Input material >>

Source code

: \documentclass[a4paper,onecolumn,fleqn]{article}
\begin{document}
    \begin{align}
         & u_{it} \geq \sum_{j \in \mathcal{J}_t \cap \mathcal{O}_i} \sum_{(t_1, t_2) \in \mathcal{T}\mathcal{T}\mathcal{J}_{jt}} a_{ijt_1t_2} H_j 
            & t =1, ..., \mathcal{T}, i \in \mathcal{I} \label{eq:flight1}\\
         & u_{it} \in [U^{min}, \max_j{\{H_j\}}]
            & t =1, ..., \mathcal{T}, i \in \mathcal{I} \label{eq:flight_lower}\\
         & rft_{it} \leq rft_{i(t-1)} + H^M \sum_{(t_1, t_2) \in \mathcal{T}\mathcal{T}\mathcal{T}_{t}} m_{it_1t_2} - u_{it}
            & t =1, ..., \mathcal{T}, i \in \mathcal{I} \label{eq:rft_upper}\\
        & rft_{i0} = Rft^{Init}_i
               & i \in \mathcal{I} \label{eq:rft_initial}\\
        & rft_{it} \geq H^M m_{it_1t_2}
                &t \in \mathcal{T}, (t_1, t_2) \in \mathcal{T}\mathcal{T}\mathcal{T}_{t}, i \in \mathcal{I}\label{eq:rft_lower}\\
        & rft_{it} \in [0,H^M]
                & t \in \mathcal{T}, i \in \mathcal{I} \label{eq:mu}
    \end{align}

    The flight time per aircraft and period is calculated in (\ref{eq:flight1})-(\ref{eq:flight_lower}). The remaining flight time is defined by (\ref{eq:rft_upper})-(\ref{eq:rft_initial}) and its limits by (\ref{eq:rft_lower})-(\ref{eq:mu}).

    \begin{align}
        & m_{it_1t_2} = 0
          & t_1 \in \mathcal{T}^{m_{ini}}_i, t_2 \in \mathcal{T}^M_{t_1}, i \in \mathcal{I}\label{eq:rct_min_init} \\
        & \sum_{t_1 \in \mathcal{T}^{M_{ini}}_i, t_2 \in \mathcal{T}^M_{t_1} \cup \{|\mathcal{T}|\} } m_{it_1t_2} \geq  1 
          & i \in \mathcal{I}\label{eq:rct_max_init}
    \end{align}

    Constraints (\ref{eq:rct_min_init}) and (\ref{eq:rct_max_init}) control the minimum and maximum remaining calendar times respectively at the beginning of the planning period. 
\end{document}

Task objective >>
Which lines of the records above contain the word "label"? Report each one in full.

Answer to the problem >>
            & t =1, ..., \mathcal{T}, i \in \mathcal{I} \label{eq:flight1}\\
            & t =1, ..., \mathcal{T}, i \in \mathcal{I} \label{eq:flight_lower}\\
            & t =1, ..., \mathcal{T}, i \in \mathcal{I} \label{eq:rft_upper}\\
               & i \in \mathcal{I} \label{eq:rft_initial}\\
                &t \in \mathcal{T}, (t_1, t_2) \in \mathcal{T}\mathcal{T}\mathcal{T}_{t}, i \in \mathcal{I}\label{eq:rft_lower}\\
                & t \in \mathcal{T}, i \in \mathcal{I} \label{eq:mu}
          & t_1 \in \mathcal{T}^{m_{ini}}_i, t_2 \in \mathcal{T}^M_{t_1}, i \in \mathcal{I}\label{eq:rct_min_init} \\
          & i \in \mathcal{I}\label{eq:rct_max_init}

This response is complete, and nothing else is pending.